One factor that weighs heavily is the fact that it is a highly personalized treatment, where the phage or phage cocktail is used for a very specific bacteria in a very specific patient. Not all patients require the same dose or the same types of phages. In addition, the preparations “will require continuous adjustments and reformulation to adapt to changes in bacterial populations and resistance patterns,” the authors of the review explain. The number of clinically useful phages in the environment does not help either: “It would be impossible to subject each phage, or combination of phages, to clinical trials for a single type of infection, much less for the variety of bacterial infections to which the phages could be applied,” the article agrees.

The reality of these living medicines clashes with the rigidity of the regulatory framework, which can lead to delays in the approval of treatments and uncertainty when it comes to standardizing therapies. And all of this, like a kind of domino effect, also encourages the pharmaceutical industry's reluctance to invest in these approaches.
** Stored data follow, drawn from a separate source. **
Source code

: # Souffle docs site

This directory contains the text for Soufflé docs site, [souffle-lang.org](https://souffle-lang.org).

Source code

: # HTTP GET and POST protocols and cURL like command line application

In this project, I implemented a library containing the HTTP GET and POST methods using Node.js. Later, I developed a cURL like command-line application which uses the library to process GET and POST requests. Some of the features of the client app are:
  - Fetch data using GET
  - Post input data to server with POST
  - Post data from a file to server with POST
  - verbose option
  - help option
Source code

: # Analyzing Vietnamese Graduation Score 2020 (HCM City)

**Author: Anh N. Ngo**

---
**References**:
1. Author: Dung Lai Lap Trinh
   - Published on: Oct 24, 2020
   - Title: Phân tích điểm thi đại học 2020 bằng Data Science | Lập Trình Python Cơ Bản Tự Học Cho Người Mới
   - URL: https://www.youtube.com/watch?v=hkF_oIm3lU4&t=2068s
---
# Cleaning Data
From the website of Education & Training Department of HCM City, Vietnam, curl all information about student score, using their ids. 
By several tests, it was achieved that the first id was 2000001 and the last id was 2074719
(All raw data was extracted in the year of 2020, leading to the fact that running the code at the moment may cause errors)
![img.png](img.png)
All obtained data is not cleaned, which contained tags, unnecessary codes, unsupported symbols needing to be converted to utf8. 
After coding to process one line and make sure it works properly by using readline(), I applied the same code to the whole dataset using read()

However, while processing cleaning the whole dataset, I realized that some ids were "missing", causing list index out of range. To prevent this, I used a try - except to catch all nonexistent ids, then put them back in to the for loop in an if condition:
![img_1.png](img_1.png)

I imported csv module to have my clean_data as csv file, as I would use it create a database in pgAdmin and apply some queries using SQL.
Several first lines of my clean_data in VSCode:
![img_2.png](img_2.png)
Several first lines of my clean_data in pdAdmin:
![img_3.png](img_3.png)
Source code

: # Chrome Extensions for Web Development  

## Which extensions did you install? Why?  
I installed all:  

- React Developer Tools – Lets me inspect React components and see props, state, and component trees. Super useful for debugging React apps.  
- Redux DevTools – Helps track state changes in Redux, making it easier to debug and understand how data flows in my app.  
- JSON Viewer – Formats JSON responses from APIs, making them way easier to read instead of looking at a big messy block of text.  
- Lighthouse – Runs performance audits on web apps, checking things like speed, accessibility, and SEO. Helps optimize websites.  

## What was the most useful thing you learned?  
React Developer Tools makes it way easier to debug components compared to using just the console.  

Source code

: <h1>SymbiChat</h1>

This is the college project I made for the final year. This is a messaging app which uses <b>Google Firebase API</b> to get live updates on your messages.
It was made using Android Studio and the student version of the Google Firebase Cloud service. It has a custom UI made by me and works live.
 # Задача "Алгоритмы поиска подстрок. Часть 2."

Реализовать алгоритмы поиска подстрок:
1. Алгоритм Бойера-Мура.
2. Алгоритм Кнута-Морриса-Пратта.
A review notes, however, that knowledge about phages is still limited and that the full range of interactions between viruses and the bacteria in which they are embedded is not fully understood, for example. The authors also raise “safety concerns”: “Phages are complex biological entities and can theoretically transfer harmful bacterial genes (such as antibiotic resistance genes) between bacteria or trigger adverse immune responses,” they stress.

The authors of the article in The Lancet Infectious Diseases, however, clarify that, “although phages can induce a direct response from the immune system, there is no evidence that they can cause damage to human cells.” They clarify that, although phages can self-amplify, causing the death of bacteria, they do not replicate endlessly: this growth process stops when the bacteria they target disappear.

The experts consulted agree on the need to properly regulate the use of this therapeutic strategy — in Spain it is used, above all, for compassionate use or in contexts of scientific studies — in order to have phages more easily available and exploit their potential to 100%. To guarantee the quality of phage cocktails, Tomás advocates creating a national network of phage therapy in advanced therapy centers. That is, preparing these treatments in highly specialized scientific laboratories, such as those where CAR-T therapy is manufactured, an immunotherapy that consists of extracting lymphocytes from the patient, genetically modifying them so that they recognize tumor cells, and reinfusing them into the patient.